**Data for review**
= = = = = = =

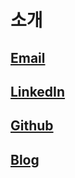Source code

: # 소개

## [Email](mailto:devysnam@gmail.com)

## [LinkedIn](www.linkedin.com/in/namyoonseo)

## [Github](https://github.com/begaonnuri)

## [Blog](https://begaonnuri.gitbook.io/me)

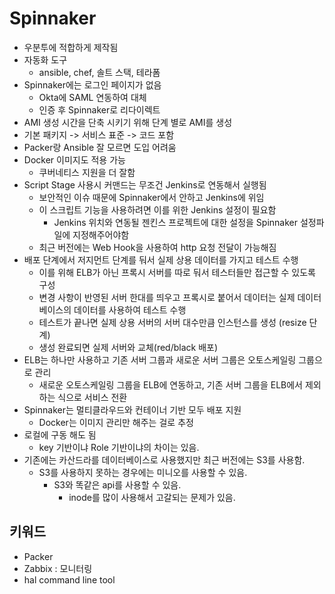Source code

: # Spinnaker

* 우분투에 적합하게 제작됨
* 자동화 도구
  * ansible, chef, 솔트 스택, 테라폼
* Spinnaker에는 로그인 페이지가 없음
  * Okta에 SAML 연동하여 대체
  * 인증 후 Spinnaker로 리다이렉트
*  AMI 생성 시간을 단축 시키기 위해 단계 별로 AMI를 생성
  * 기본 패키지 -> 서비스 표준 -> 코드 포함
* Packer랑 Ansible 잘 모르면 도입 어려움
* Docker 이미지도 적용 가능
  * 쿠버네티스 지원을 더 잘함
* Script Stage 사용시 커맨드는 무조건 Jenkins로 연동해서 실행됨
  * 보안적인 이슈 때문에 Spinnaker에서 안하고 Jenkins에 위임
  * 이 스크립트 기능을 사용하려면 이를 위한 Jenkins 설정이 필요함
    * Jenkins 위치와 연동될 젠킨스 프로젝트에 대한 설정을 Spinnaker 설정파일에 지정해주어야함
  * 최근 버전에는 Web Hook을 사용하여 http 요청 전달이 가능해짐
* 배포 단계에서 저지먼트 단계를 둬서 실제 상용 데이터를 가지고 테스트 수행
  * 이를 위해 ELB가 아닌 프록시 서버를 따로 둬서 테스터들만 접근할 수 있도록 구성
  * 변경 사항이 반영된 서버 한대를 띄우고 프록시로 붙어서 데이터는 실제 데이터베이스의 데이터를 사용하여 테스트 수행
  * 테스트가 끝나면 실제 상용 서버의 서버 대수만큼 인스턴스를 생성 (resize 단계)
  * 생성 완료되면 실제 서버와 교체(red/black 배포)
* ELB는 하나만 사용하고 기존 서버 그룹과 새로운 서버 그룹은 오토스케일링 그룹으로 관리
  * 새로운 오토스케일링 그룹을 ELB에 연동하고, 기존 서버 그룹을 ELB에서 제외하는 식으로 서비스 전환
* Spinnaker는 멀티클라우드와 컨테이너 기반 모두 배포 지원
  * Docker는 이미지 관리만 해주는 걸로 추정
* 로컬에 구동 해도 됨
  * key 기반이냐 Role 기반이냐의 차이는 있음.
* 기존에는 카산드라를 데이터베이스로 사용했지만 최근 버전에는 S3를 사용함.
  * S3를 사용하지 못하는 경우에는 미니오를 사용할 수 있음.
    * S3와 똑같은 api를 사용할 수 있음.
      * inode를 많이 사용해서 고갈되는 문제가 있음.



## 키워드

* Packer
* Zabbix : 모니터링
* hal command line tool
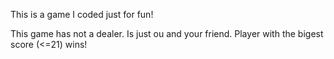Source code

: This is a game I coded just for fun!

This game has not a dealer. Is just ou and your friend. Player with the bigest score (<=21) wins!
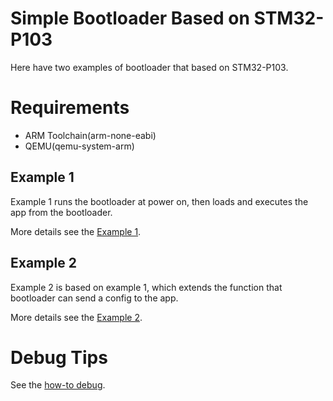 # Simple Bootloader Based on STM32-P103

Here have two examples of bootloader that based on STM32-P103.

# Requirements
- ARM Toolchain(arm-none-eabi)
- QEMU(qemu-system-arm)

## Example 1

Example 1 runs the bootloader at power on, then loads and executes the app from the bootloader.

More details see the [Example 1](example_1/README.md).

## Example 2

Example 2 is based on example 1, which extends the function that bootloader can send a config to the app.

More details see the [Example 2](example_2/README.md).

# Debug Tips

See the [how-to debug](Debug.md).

= = = = = = =

**What you have to do**
Output the data above verbatim, pictures excluded.

**Answer space**
Source code

: # 소개

## [Email](mailto:devysnam@gmail.com)

## [LinkedIn](www.linkedin.com/in/namyoonseo)

## [Github](https://github.com/begaonnuri)

## [Blog](https://begaonnuri.gitbook.io/me)

Source code

: # Spinnaker

* 우분투에 적합하게 제작됨
* 자동화 도구
  * ansible, chef, 솔트 스택, 테라폼
* Spinnaker에는 로그인 페이지가 없음
  * Okta에 SAML 연동하여 대체
  * 인증 후 Spinnaker로 리다이렉트
*  AMI 생성 시간을 단축 시키기 위해 단계 별로 AMI를 생성
  * 기본 패키지 -> 서비스 표준 -> 코드 포함
* Packer랑 Ansible 잘 모르면 도입 어려움
* Docker 이미지도 적용 가능
  * 쿠버네티스 지원을 더 잘함
* Script Stage 사용시 커맨드는 무조건 Jenkins로 연동해서 실행됨
  * 보안적인 이슈 때문에 Spinnaker에서 안하고 Jenkins에 위임
  * 이 스크립트 기능을 사용하려면 이를 위한 Jenkins 설정이 필요함
    * Jenkins 위치와 연동될 젠킨스 프로젝트에 대한 설정을 Spinnaker 설정파일에 지정해주어야함
  * 최근 버전에는 Web Hook을 사용하여 http 요청 전달이 가능해짐
* 배포 단계에서 저지먼트 단계를 둬서 실제 상용 데이터를 가지고 테스트 수행
  * 이를 위해 ELB가 아닌 프록시 서버를 따로 둬서 테스터들만 접근할 수 있도록 구성
  * 변경 사항이 반영된 서버 한대를 띄우고 프록시로 붙어서 데이터는 실제 데이터베이스의 데이터를 사용하여 테스트 수행
  * 테스트가 끝나면 실제 상용 서버의 서버 대수만큼 인스턴스를 생성 (resize 단계)
  * 생성 완료되면 실제 서버와 교체(red/black 배포)
* ELB는 하나만 사용하고 기존 서버 그룹과 새로운 서버 그룹은 오토스케일링 그룹으로 관리
  * 새로운 오토스케일링 그룹을 ELB에 연동하고, 기존 서버 그룹을 ELB에서 제외하는 식으로 서비스 전환
* Spinnaker는 멀티클라우드와 컨테이너 기반 모두 배포 지원
  * Docker는 이미지 관리만 해주는 걸로 추정
* 로컬에 구동 해도 됨
  * key 기반이냐 Role 기반이냐의 차이는 있음.
* 기존에는 카산드라를 데이터베이스로 사용했지만 최근 버전에는 S3를 사용함.
  * S3를 사용하지 못하는 경우에는 미니오를 사용할 수 있음.
    * S3와 똑같은 api를 사용할 수 있음.
      * inode를 많이 사용해서 고갈되는 문제가 있음.



## 키워드

* Packer
* Zabbix : 모니터링
* hal command line tool
Source code

: This is a game I coded just for fun!

This game has not a dealer. Is just ou and your friend. Player with the bigest score (<=21) wins!
 # Simple Bootloader Based on STM32-P103

Here have two examples of bootloader that based on STM32-P103.

# Requirements
- ARM Toolchain(arm-none-eabi)
- QEMU(qemu-system-arm)

## Example 1

Example 1 runs the bootloader at power on, then loads and executes the app from the bootloader.

More details see the [Example 1](example_1/README.md).

## Example 2

Example 2 is based on example 1, which extends the function that bootloader can send a config to the app.

More details see the [Example 2](example_2/README.md).

# Debug Tips

See the [how-to debug](Debug.md).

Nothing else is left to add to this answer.